> [Data provided]:
§
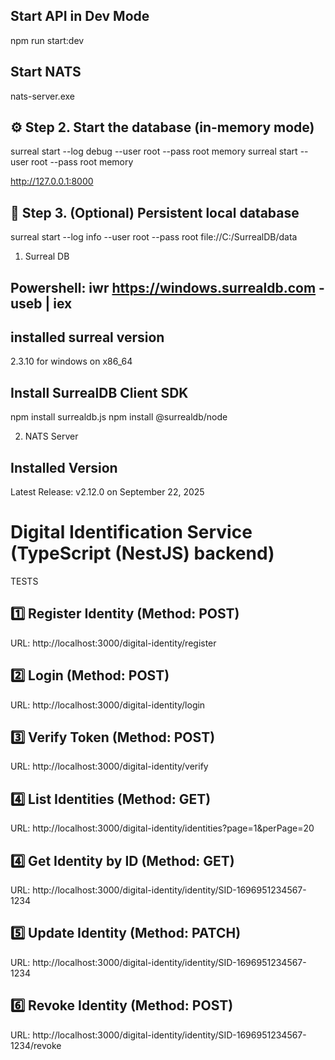 ## Start API in Dev Mode 
npm run start:dev

##  Start NATS
nats-server.exe

## ⚙️ Step 2. Start the database (in-memory mode)
surreal start --log debug --user root --pass root memory
surreal start --user root --pass root memory

http://127.0.0.1:8000

## 💾 Step 3. (Optional) Persistent local database
surreal start --log info --user root --pass root file://C:/SurrealDB/data





<!-- DIGITAL IDENTITY API DEPENDANCIES -->

1. Surreal DB
## Powershell: iwr https://windows.surrealdb.com -useb | iex
## installed surreal version
2.3.10 for windows on x86_64

## Install SurrealDB Client SDK
npm install surrealdb.js
npm install @surrealdb/node

2. NATS Server 
## Installed Version
Latest Release: v2.12.0 on September 22, 2025

























<!-- 


[3:25:02 PM] File change detected. Starting incremental compilation...

[3:25:05 PM] Found 0 errors. Watching for file changes.

[Nest] 10016  - 10/10/2025, 3:25:13 PM     LOG [NestFactory] Starting Nest application...
[Nest] 10016  - 10/10/2025, 3:25:13 PM     LOG [InstanceLoader] AppModule dependencies initialized +50ms
[Nest] 10016  - 10/10/2025, 3:25:13 PM     LOG [InstanceLoader] ClientsModule dependencies initialized +1ms
[Nest] 10016  - 10/10/2025, 3:25:13 PM     LOG [InstanceLoader] DigitalIdentityModule dependencies initialized +3ms
🔗 NATS microservice configured with servers: [ 'nats://localhost:4222' ]
🧠 gRPC microservice configured at: 0.0.0.0:50051
✅ SurrealDB initialized
[Nest] 10016  - 10/10/2025, 3:25:14 PM     LOG [NestMicroservice] Nest microservice successfully started +1054ms
(node:10016) DeprecationWarning: Calling start() is no longer necessary. It can be safely omitted.
(Use `node --trace-deprecation ...` to show where the warning was created)
[Nest] 10016  - 10/10/2025, 3:25:14 PM     LOG [NestMicroservice] Nest microservice successfully started +29ms
[Nest] 10016  - 10/10/2025, 3:25:14 PM     LOG [RoutesResolver] DigitalIdentityController {/digital-identity}: +10ms
[Nest] 10016  - 10/10/2025, 3:25:14 PM     LOG [RouterExplorer] Mapped {/digital-identity/register, POST} route +16ms
[Nest] 10016  - 10/10/2025, 3:25:14 PM     LOG [RouterExplorer] Mapped {/digital-identity/login, POST} route +5ms
[Nest] 10016  - 10/10/2025, 3:25:14 PM     LOG [RouterExplorer] Mapped {/digital-identity/verify, POST} route +4ms
[Nest] 10016  - 10/10/2025, 3:25:14 PM     LOG [RouterExplorer] Mapped {/digital-identity/identity/:id, GET} route +8ms
[Nest] 10016  - 10/10/2025, 3:25:14 PM     LOG [RouterExplorer] Mapped {/digital-identity/identity/national/:nid, GET} route +6ms
[Nest] 10016  - 10/10/2025, 3:25:14 PM     LOG [RouterExplorer] Mapped {/digital-identity/identity/:id, PATCH} route +4ms
[Nest] 10016  - 10/10/2025, 3:25:14 PM     LOG [RouterExplorer] Mapped {/digital-identity/identity/:id/revoke, POST} route +5ms
[Nest] 10016  - 10/10/2025, 3:25:14 PM     LOG [RouterExplorer] Mapped {/digital-identity/identities, GET} route +4ms
[Nest] 10016  - 10/10/2025, 3:25:14 PM     LOG [RoutesResolver] DigitalIdentityGrpcController {/}: +1ms
✅ SurrealDB initialized
[Nest] 10016  - 10/10/2025, 3:25:15 PM     LOG [NestApplication] Nest application successfully started +156ms
🛰️ SDIP NestJS microservice running on http://localhost:3000


 -->





# Digital Identification Service  (TypeScript (NestJS) backend)


TESTS
## 1️⃣ Register Identity (Method: POST)
URL: http://localhost:3000/digital-identity/register <!--   SUCCESS -->


## 2️⃣ Login (Method: POST)
URL: http://localhost:3000/digital-identity/login <!--   SUCCESS -->


## 3️⃣ Verify Token (Method: POST)
URL: http://localhost:3000/digital-identity/verify <!--   SUCCESS -->

## 4️⃣ List Identities (Method: GET)
URL: http://localhost:3000/digital-identity/identities?page=1&perPage=20 <!--  SUCCESS -->


## 4️⃣ Get Identity by ID (Method: GET)
URL: http://localhost:3000/digital-identity/identity/SID-1696951234567-1234  <!--  NOT SUCCESS -->


## 5️⃣ Update Identity  (Method: PATCH)
URL: http://localhost:3000/digital-identity/identity/SID-1696951234567-1234  <!--  NOT SUCCESS -->


## 6️⃣ Revoke Identity (Method: POST)
URL: http://localhost:3000/digital-identity/identity/SID-1696951234567-1234/revoke <!--  NOT SUCCESS -->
§
> [Your goal]: A copy of each line above that holds the word "PATCH" is the expected answer.

> [Reply]:
[Nest] 10016  - 10/10/2025, 3:25:14 PM     LOG [RouterExplorer] Mapped {/digital-identity/identity/:id, PATCH} route +4ms
## 5️⃣ Update Identity  (Method: PATCH)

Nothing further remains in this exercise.